Posted by BrittPark on October 10, 2002, at 19:57:18

In reply to antidepressant resistance, posted by john-paul on October 9, 2002, at 19:53:06

First let me ask some questions; how long were you on and how much did you take of each antidepressant; if trazodone didn't work one time what makes your doctor think it will work now?

Here are some suggestions: try a new class of AD, a TCA or an MAOI or Remeron. Find the AD that gives you the best response even if not very satisfactory and either add another antidepressant (from a different class, preferably) or augment. Some reasonable augmentation strategies might be an atypical anti-psychotic like Risperdal, Zyprexa, or Seroquel (sp?), or another AE like Topamax or Lamictal. (If lamictal, be very careful in titrating it up as it interacts strongly with depakote, or consider swithching to it instead of depakote. Lamictal seems to be more antidepressant than any other mood stabilizer). Substitute Xanax for Ambien. Xanax has a certain amount of antidepressant effect on its own for some people.

This is just a set of beginning ideas. There are dozens and dozens of possible drug combinations. One of them will almost certainly work for you. Oh, and if your medication is being handled by a GP, find yourself a psychiatrist, preferably an expert in psychopharmacoloy.
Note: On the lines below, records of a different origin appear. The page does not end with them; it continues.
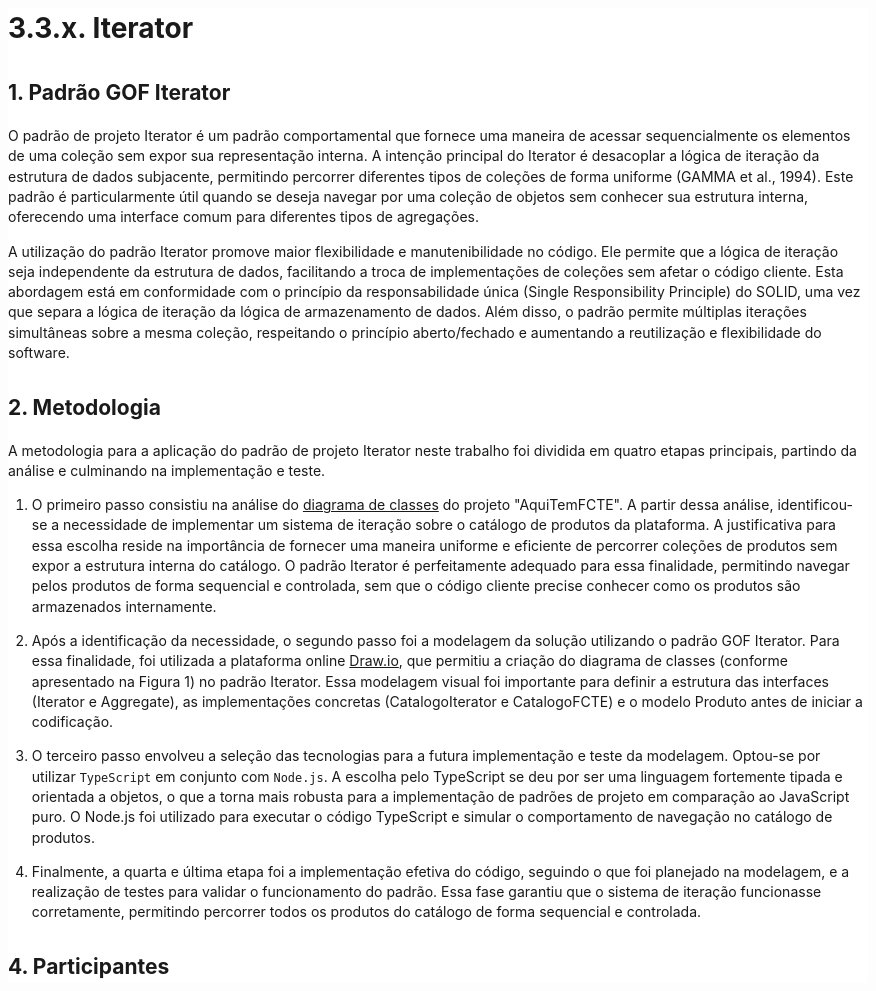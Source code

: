 # 3.3.x. Iterator

## 1. Padrão GOF Iterator

O padrão de projeto Iterator é um padrão comportamental que fornece uma maneira de acessar sequencialmente os elementos de uma coleção sem expor sua representação interna. A intenção principal do Iterator é desacoplar a lógica de iteração da estrutura de dados subjacente, permitindo percorrer diferentes tipos de coleções de forma uniforme (GAMMA et al., 1994). Este padrão é particularmente útil quando se deseja navegar por uma coleção de objetos sem conhecer sua estrutura interna, oferecendo uma interface comum para diferentes tipos de agregações.

A utilização do padrão Iterator promove maior flexibilidade e manutenibilidade no código. Ele permite que a lógica de iteração seja independente da estrutura de dados, facilitando a troca de implementações de coleções sem afetar o código cliente. Esta abordagem está em conformidade com o princípio da responsabilidade única (Single Responsibility Principle) do SOLID, uma vez que separa a lógica de iteração da lógica de armazenamento de dados. Além disso, o padrão permite múltiplas iterações simultâneas sobre a mesma coleção, respeitando o princípio aberto/fechado e aumentando a reutilização e flexibilidade do software.

## 2. Metodologia

A metodologia para a aplicação do padrão de projeto Iterator neste trabalho foi dividida em quatro etapas principais, partindo da análise e culminando na implementação e teste.

1. O primeiro passo consistiu na análise do [diagrama de classes](https://unbarqdsw2025-2-turma02.github.io/2025.2_T02_G6_AquiTemFCTE_Entrega_02/#/Modelagem/2.1.2.DiagramaClasses) do projeto "AquiTemFCTE". A partir dessa análise, identificou-se a necessidade de implementar um sistema de iteração sobre o catálogo de produtos da plataforma. A justificativa para essa escolha reside na importância de fornecer uma maneira uniforme e eficiente de percorrer coleções de produtos sem expor a estrutura interna do catálogo. O padrão Iterator é perfeitamente adequado para essa finalidade, permitindo navegar pelos produtos de forma sequencial e controlada, sem que o código cliente precise conhecer como os produtos são armazenados internamente.

2. Após a identificação da necessidade, o segundo passo foi a modelagem da solução utilizando o padrão GOF Iterator. Para essa finalidade, foi utilizada a plataforma online [Draw.io](https://app.diagrams.net/), que permitiu a criação do diagrama de classes (conforme apresentado na Figura 1) no padrão Iterator. Essa modelagem visual foi importante para definir a estrutura das interfaces (Iterator e Aggregate), as implementações concretas (CatalogoIterator e CatalogoFCTE) e o modelo Produto antes de iniciar a codificação.

3. O terceiro passo envolveu a seleção das tecnologias para a futura implementação e teste da modelagem. Optou-se por utilizar `TypeScript` em conjunto com `Node.js`. A escolha pelo TypeScript se deu por ser uma linguagem fortemente tipada e orientada a objetos, o que a torna mais robusta para a implementação de padrões de projeto em comparação ao JavaScript puro. O Node.js foi utilizado para executar o código TypeScript e simular o comportamento de navegação no catálogo de produtos.

4. Finalmente, a quarta e última etapa foi a implementação efetiva do código, seguindo o que foi planejado na modelagem, e a realização de testes para validar o funcionamento do padrão. Essa fase garantiu que o sistema de iteração funcionasse corretamente, permitindo percorrer todos os produtos do catálogo de forma sequencial e controlada.

## 4. Participantes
Don't get discouraged, with a good doctor you'll be able to find the right medication regime fairly quickly, some number of months. That may seem like a long time, but be patient, you will get better. When I was 19 and was first diagnosed with Major Depression the only drugs available were TCAs, MAOIs and benzos. But even then my psychiatrist and I found a combination, imipramine 200mg and serax prn, that worked well enough for me to start and finish college.

I'm currently going through a truly refractory depressive episode myself right now and have been working on it for months. It's frustrating but I'm sure my psychiatrist and I will find a way through. You will too.